Humboldt County opens applications for planning commission and boards
The county posted Jan. 12 that applications are open for the Planning Commission and other boards; deadlines are Jan. 20 and appointments will be considered Jan. 27. This matters for residents shaping local land use.

The County of Humboldt posted on Jan. 12 that it is accepting applications for the Humboldt County Planning Commission and several other county boards and commissions, with a submission deadline of Tuesday, Jan. 20, 2026 at 5 p.m. The Board of Supervisors is expected to consider appointments during its Jan. 27, 2026 meeting.
The Planning Commission plays a central role in land-use decisions that affect housing, timberlands, coastal access, and agricultural and cannabis permitting across the North Coast.
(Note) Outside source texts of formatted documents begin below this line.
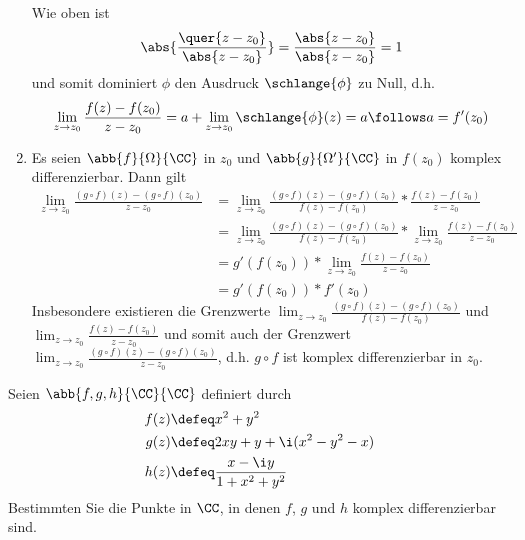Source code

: \begin{exercisePage}
\begin{enumerate}[leftmargin=*, label=(zu \alph*)]
\begin{equivalence}
\begin{equation*}
		\end{equation*}
		Wie oben ist
		\begin{equation*}
			\abs{\frac{\quer{z-z_0}}{\abs{z-z_0}}} = \frac{\abs{z-z_0}}{\abs{z-z_0}} = 1
		\end{equation*}
		und somit dominiert $\phi$ den Ausdruck $\schlange{\phi}$ zu Null, d.h.
		\begin{equation*}
			\lim_{z \to z_0} \frac{f(z) - f(z_0)}{z-z_0} = a + \lim_{z \to z_0} \schlange{\phi}(z) = a \follows a = f'(z_0)
		\end{equation*}
	\end{equivalence}
\pagebreak
	\item Es seien $\abb{f}{\Omega}{\CC}$ in $z_0$ und $\abb{g}{\Omega'}{\CC}$ in $f(z_0)$ komplex differenzierbar.
	Dann gilt
	\begin{align*}
			\lim_{z \to z_0} \frac{(g \circ f) (z) - (g \circ f)(z_0)}{z - z_0}
			&= \lim_{z \to z_0} \frac{(g \circ f) (z) - (g \circ f)(z_0)}{f(z) - f(z_0)} * \frac{f(z) - f(z_0)}{z - z_0} \\
			&= \lim_{z \to z_0} \frac{(g \circ f) (z) - (g \circ f)(z_0)}{f(z) - f(z_0)} * \lim_{z \to z_0} \frac{f(z) - f(z_0)}{z - z_0} \\
			&= g'(f(z_0)) * \lim_{z \to z_0} \frac{f(z) - f(z_0)}{z - z_0} \tag{$g$ diffbar in $f(z_0)$} \\
			&= g'(f(z_0)) * f'(z_0) \tag{$f$ diffbar in $z_0$} 
	\end{align*}
	Insbesondere existieren die Grenzwerte $\lim_{z \to z_0} \frac{(g \circ f) (z) - (g \circ f)(z_0)}{f(z) - f(z_0)}$ und $\lim_{z \to z_0} \frac{f(z) - f(z_0)}{z - z_0}$ und somit auch der Grenzwert $\lim_{z \to z_0} \frac{(g \circ f) (z) - (g \circ f)(z_0)}{z - z_0}$, d.h. $g \circ f$ ist komplex differenzierbar in $z_0$.
\end{enumerate}

\begin{task}
	Seien $\abb{f,g,h}{\CC}{\CC}$ definiert durch
	\begin{equation*}
		\begin{aligned}
		f(z) &\defeq x^2 + y^2 \\
		g(z) &\defeq 2xy + y + \i (x^2 - y^2 - x) \\
		h(z) &\defeq \frac{x - \i y}{1 + x^2 + y^2}
		\end{aligned}
	\end{equation*}
	Bestimmten Sie die Punkte in $\CC$, in denen $f$, $g$ und $h$ komplex differenzierbar sind.
\end{task}


\end{exercisePage}
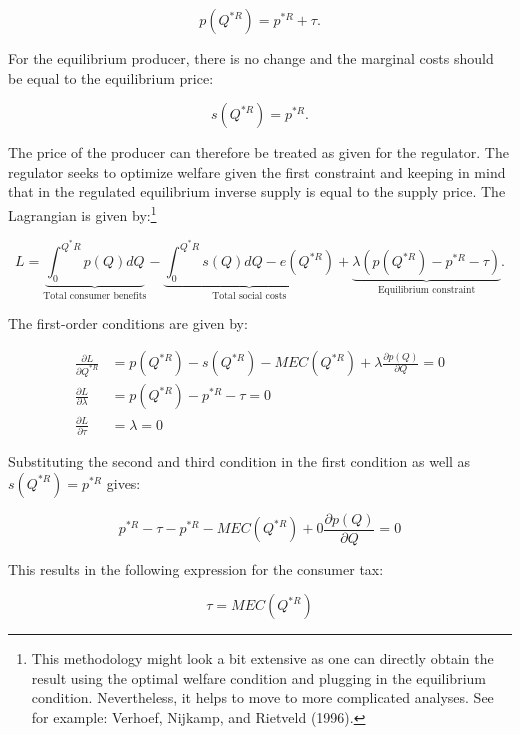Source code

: \documentclass[
]{book}
\begin{document}
\begin{equation}
p(Q^{\ast R}) = p^{\ast R} + \tau.
\end{equation}

For the equilibrium producer, there is no change and the marginal costs should be equal to the equilibrium price:

\begin{equation}
s(Q^{\ast R}) = p^{\ast R}.
\end{equation}

The price of the producer can therefore be treated as given for the regulator. The regulator seeks to optimize welfare given the first constraint and keeping in mind that in the regulated equilibrium inverse supply is equal to the supply price. The Lagrangian is given by:\footnote{This methodology might look a bit extensive as one can directly obtain the result using the optimal welfare condition and plugging in the equilibrium condition. Nevertheless, it helps to move to more complicated analyses. See for example: Verhoef, Nijkamp, and Rietveld (1996).}

\begin{equation}
L = \underbrace{\int_0^{Q^\ast R} p(Q)dQ}_\text{Total consumer benefits} - \underbrace{\int^{Q^\ast R}_0 s(Q)dQ - e(Q^{\ast R})}_\text{Total social costs} + \underbrace{\lambda(p(Q^{\ast R}) - p^{\ast R} - \tau)}_\text{Equilibrium constraint}.
\end{equation}

The first-order conditions are given by:

\begin{align}
\frac{\partial L}{\partial Q^{\ast R}} &= p(Q^{\ast R}) - s(Q^{\ast R}) - MEC(Q^{\ast R}) + \lambda \frac{\partial p(Q)}{\partial Q} = 0 \\
\frac{\partial L}{\partial \lambda} &= p(Q^{\ast R}) - p^{\ast R} - \tau = 0 \\
\frac{\partial L}{\partial \tau} &= \lambda = 0
\end{align}

Substituting the second and third condition in the first condition as well as \(s(Q^{\ast R}) =p^{*R}\) gives:

\begin{equation}
p^{*R} - \tau - p^{*R} - MEC(Q^{* R}) + 0 \frac{\partial p(Q)}{\partial Q} = 0
\end{equation}

This results in the following expression for the consumer tax:

\begin{equation}
\tau = MEC(Q^{* R})
\end{equation}
\end{document}
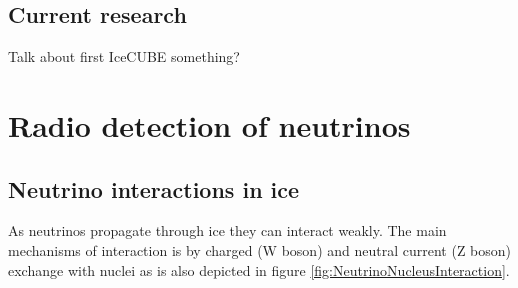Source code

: \documentclass[11pt,a4paper,faculty=we,language=en,doctype=report]{cls/ugent-doc}
\begin{document}
\section{Current research}
Talk about first IceCUBE something?
\newpage
\chapter{Radio detection of neutrinos}
\section{Neutrino interactions in ice}
As neutrinos propagate through ice they can interact weakly. The main
mechanisms of interaction is by charged (W boson) and neutral current (Z boson)
exchange with nuclei \cite{NuRadioMc} as is also depicted in figure
\ref{fig:NeutrinoNucleusInteraction}.
\end{document}
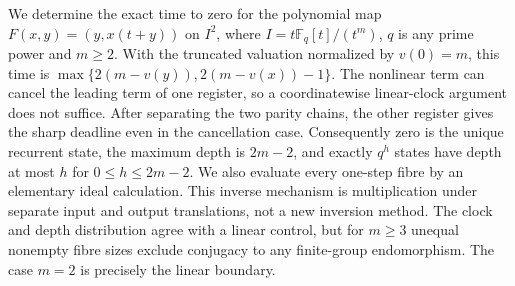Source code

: We determine the exact time to zero for the polynomial map\linebreak
$F(x,y)=(y,x(t+y))$ on $I^2$, where
$I=t\mathbb F_q[t]/(t^m)$, $q$ is any prime power and $m\geq2$.
With the truncated valuation normalized by $v(0)=m$, this time is
$\max\{2(m-v(y)),2(m-v(x))-1\}$.
The nonlinear term can cancel the leading term of one register, so a
coordinatewise linear-clock argument does not suffice. After separating the
two parity chains, the other register gives the sharp deadline even in the
cancellation case. Consequently zero is the unique recurrent state, the
maximum depth is $2m-2$, and exactly $q^h$ states have depth at most $h$
for $0\leq h\leq2m-2$.
We also evaluate every one-step fibre by an elementary ideal calculation.
This inverse mechanism is multiplication under separate input and output
translations, not a new inversion method. The clock and depth distribution
agree with a linear control, but for $m\geq3$ unequal nonempty fibre sizes
exclude conjugacy to any finite-group endomorphism. The case $m=2$ is
precisely the linear boundary.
Appointments to the commission and attendant boards will influence how the county balances development, environmental protections, and economic livelihoods in communities from Fortuna to Trinidad and the more remote inland valleys.
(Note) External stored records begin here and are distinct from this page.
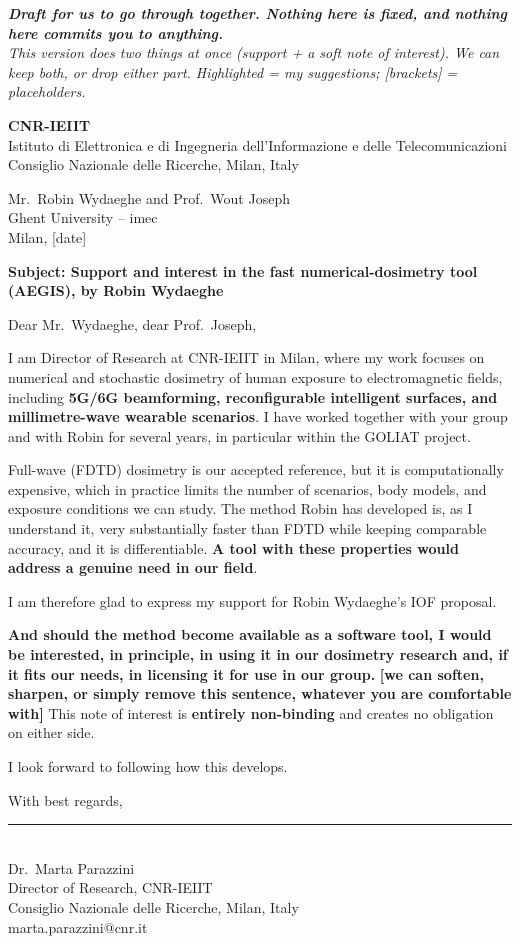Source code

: \documentclass[11pt]{article}
\providecommand{\hl}[1]{\textbf{\textcolor{hlcol}{#1}}}
\begin{document}
\begin{center}\small\itshape
\hl{Draft for us to go through together. Nothing here is fixed, and nothing here commits you to anything.}\\
This version does two things at once (support + a soft note of interest). We can keep both, or drop either part. Highlighted = my suggestions; [brackets] = placeholders.
\end{center}
\bigskip

{\large\textbf{CNR-IEIIT}}\\
Istituto di Elettronica e di Ingegneria dell'Informazione e delle Telecomunicazioni\\
Consiglio Nazionale delle Ricerche, Milan, Italy\\[1.5em]

\begin{flushright}
Mr.\ Robin Wydaeghe and Prof.\ Wout Joseph\\
Ghent University -- imec\\[1em]
Milan, [date]
\end{flushright}

\bigskip
\textbf{Subject: Support and interest in the fast numerical-dosimetry tool
(\hl{AEGIS}), by Robin Wydaeghe}

\bigskip
Dear Mr.\ Wydaeghe, dear Prof.\ Joseph,

I am Director of Research at CNR-IEIIT in Milan, where my work focuses on numerical and
stochastic dosimetry of human exposure to electromagnetic fields, including \hl{5G/6G
beamforming, reconfigurable intelligent surfaces, and millimetre-wave wearable scenarios}. I
have worked together with your group and with Robin for several years, in particular within
the GOLIAT project.

Full-wave (FDTD) dosimetry is our accepted reference, but it is computationally expensive,
which in practice limits the number of scenarios, body models, and exposure conditions we can
study. The method Robin has developed is, as I understand it, very substantially faster than
FDTD while keeping comparable accuracy, and it is differentiable. \hl{A tool with these
properties would address a genuine need in our field}.

I am therefore glad to express my support for Robin Wydaeghe's IOF proposal.

\hl{And should the method become available as a software tool, I would be interested, in
principle, in using it in our dosimetry research and, if it fits our needs, in licensing it
for use in our group.} \hl{[we can soften, sharpen, or simply remove this sentence, whatever you are
comfortable with]} This note of interest is \hl{entirely non-binding} and creates no
obligation on either side.

I look forward to following how this develops.

\bigskip
With best regards,

\vspace{2.2cm}

\rule{6cm}{0.4pt}\\
Dr.\ Marta Parazzini\\
Director of Research, CNR-IEIIT\\
Consiglio Nazionale delle Ricerche, Milan, Italy\\
marta.parazzini@cnr.it
\end{document}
Applicants are asked to follow the application instructions and submit materials by the Jan. 20 deadline. The county’s notice includes where to send completed applications and additional guidance; application materials and submission information are available online at humalertca.gov/m/newsflash. Prospective applicants and community members who want to observe the Board of Supervisors’ appointment deliberations should note the Jan. 27 meeting date on the county calendar.
Board and commission vacancies offer a local avenue for residents to bring diverse perspectives to land-use policy. For Humboldt that often means bridging coastal conservation priorities, tribal cultural resource concerns, working forests and fisheries, housing affordability challenges, and the evolving cannabis regulatory landscape. The composition of advisory bodies can affect permitting timelines, conditions placed on projects, and how the county implements regional goals such as climate resilience and wildfire risk reduction.
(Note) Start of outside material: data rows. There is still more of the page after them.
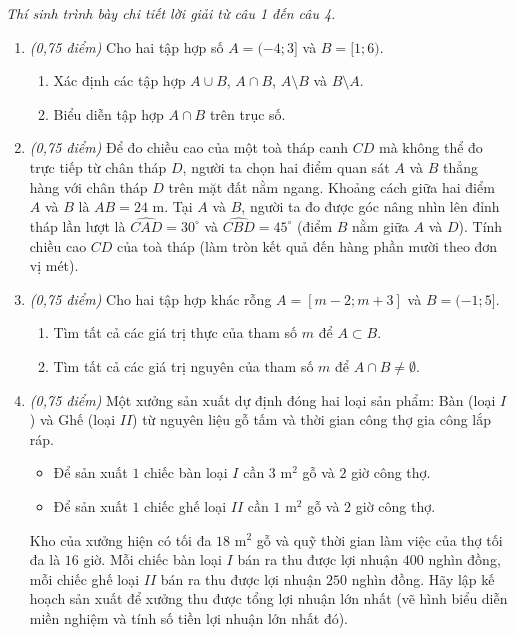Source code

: \documentclass[12pt,a4paper]{article}
\newcommand{\parttitle}[1]{\par\vspace{1.5pt}\needspace{2\baselineskip}{\large\bfseries\color{ink}#1}\par\nopagebreak\vspace{1pt}}
\begin{document}
\parttitle{PHẦN IV. Tự luận}
\textit{Thí sinh trình bày chi tiết lời giải từ câu 1 đến câu 4.}
\begin{enumerate}
\item \textit{(0,75 điểm)} Cho hai tập hợp số $A = (-4; 3]$ và $B = [1; 6)$.
\begin{enumerate}
    \item Xác định các tập hợp $A \cup B$, $A \cap B$, $A \setminus B$ và $B \setminus A$.
    \item Biểu diễn tập hợp $A \cap B$ trên trục số.
\end{enumerate}

\item \textit{(0,75 điểm)} Để đo chiều cao của một toà tháp canh $CD$ mà không thể đo trực tiếp từ chân tháp $D$, người ta chọn hai điểm quan sát $A$ và $B$ thẳng hàng với chân tháp $D$ trên mặt đất nằm ngang. Khoảng cách giữa hai điểm $A$ và $B$ là $AB = 24\text{ m}$. Tại $A$ và $B$, người ta đo được góc nâng nhìn lên đỉnh tháp lần lượt là $\widehat{CAD} = 30^\circ$ và $\widehat{CBD} = 45^\circ$ (điểm $B$ nằm giữa $A$ và $D$). Tính chiều cao $CD$ của toà tháp (làm tròn kết quả đến hàng phần mười theo đơn vị mét).

\item \textit{(0,75 điểm)} Cho hai tập hợp khác rỗng $A = [m - 2; m + 3]$ và $B = (-1; 5]$.
\begin{enumerate}
    \item Tìm tất cả các giá trị thực của tham số $m$ để $A \subset B$.
    \item Tìm tất cả các giá trị nguyên của tham số $m$ để $A \cap B \ne \emptyset$.
\end{enumerate}

\item \textit{(0,75 điểm)} Một xưởng sản xuất dự định đóng hai loại sản phẩm: Bàn (loại $I$) và Ghế (loại $II$) từ nguyên liệu gỗ tấm và thời gian công thợ gia công lắp ráp.
\begin{itemize}[leftmargin=0.5cm, itemsep=1pt, topsep=1pt]
    \item Để sản xuất $1$ chiếc bàn loại $I$ cần $3\text{ m}^2$ gỗ và $2$ giờ công thợ.
    \item Để sản xuất $1$ chiếc ghế loại $II$ cần $1\text{ m}^2$ gỗ và $2$ giờ công thợ.
\end{itemize}
Kho của xưởng hiện có tối đa $18\text{ m}^2$ gỗ và quỹ thời gian làm việc của thợ tối đa là $16$ giờ. Mỗi chiếc bàn loại $I$ bán ra thu được lợi nhuận $400$ nghìn đồng, mỗi chiếc ghế loại $II$ bán ra thu được lợi nhuận $250$ nghìn đồng. Hãy lập kế hoạch sản xuất để xưởng thu được tổng lợi nhuận lớn nhất (vẽ hình biểu diễn miền nghiệm và tính số tiền lợi nhuận lớn nhất đó).
\end{enumerate}
\end{document}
For community groups, neighborhood leaders, tribal representatives, small business owners and property owners, the current application window is an opportunity to shape decisions made at the Supervisor’s dais. Representation from rural precincts, youth, people who work in forestry and fishing, and Indigenous communities has repeatedly been highlighted as crucial to equitable outcomes across Humboldt’s varied geography.
What happens next is straightforward: submit an application by 5 p.m. on Jan. 20 and monitor the Board of Supervisors’ Jan. 27 meeting for appointments. For those weighing whether to apply or to follow the selections, the coming week will determine who helps set land-use priorities that touch daily life across the county—from housing and roads to redwood country stewardship and coastal access.